Jallianwala Bagh: Flaws in the argument for an apology by Britain
Should the son bear the burden of the sins of the father? It is this dilemma — its implications are both philosophical and economic — that lies at the heart of the refusal of States, mostly European nations that colonized large swathes of global territory, to issue formal apologies to countries and people who bore the brunt of imperial misrule. The British prime minister, Theresa May, has let the world and India know which side of the debate she is on. She has acknowledged the massacre of Indians at Jallianwala Bagh — the tragedy is in its centenary year — as a “shameful scar” on the history of British India. But Britain, evidently, will not apologize formally for that misdeed. There are, of course, exceptions to this rule. Ms May’s country has, in fact, apologized for the excesses committed by imperial officers against the people of Kenya. But such formal expressions of regret are rare because of the concurrent demands of reparation. A compensation of nearly 20 million pounds was set to be shared among numerous claimants in Kenya. Should India then have reasons to be cut up about Britain’s stubborn refusal to say sorry for a past sin at a time when the bilateral relationship remains especially smooth?

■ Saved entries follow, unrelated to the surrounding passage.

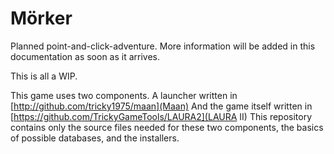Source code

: # Mörker

Planned point-and-click-adventure.
More information will be added in this documentation as soon as it arrives.

This is all a WIP.



This game uses two components.
A launcher written in [http://github.com/tricky1975/maan](Maan)
And the game itself written in [https://github.com/TrickyGameTools/LAURA2](LAURA II)
This repository contains only the source files needed for these two components, the basics of possible databases, and the installers.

Reflections on this query in this part of the world must not be weighed down by either umbrage or sentiment. An objective assessment, in fact, would reveal several weaknesses in the argument in favour of an apology. For instance, judged on the principle of natural justice, can the present generation in Britain be held truly accountable for what was perpetrated by members of a colonial apparatus, even while conceding the possibility that some of the descendants are in a position of privilege on account of their ancestry? There is another crucial corollary. Would a mere apology suffice as compensation for the humongous scale of violence and exploitation that India endured as a colony? Perhaps a more effective way of making contrition meaningful would be for India to make Britain an equal partner in a voyage that seeks to heal, what Ms May admitted is, a deep wound. Collaborative research, throwing open repositories of colonial archives in both nations, sharing expertise in the conservation of historical sites and so on could help in the accumulation of a shared knowledge, which could go a long way in sensitizing citizens against the depravities that were committed in the name of the Empire. This knowledge could be an insurance against imperiums of the future.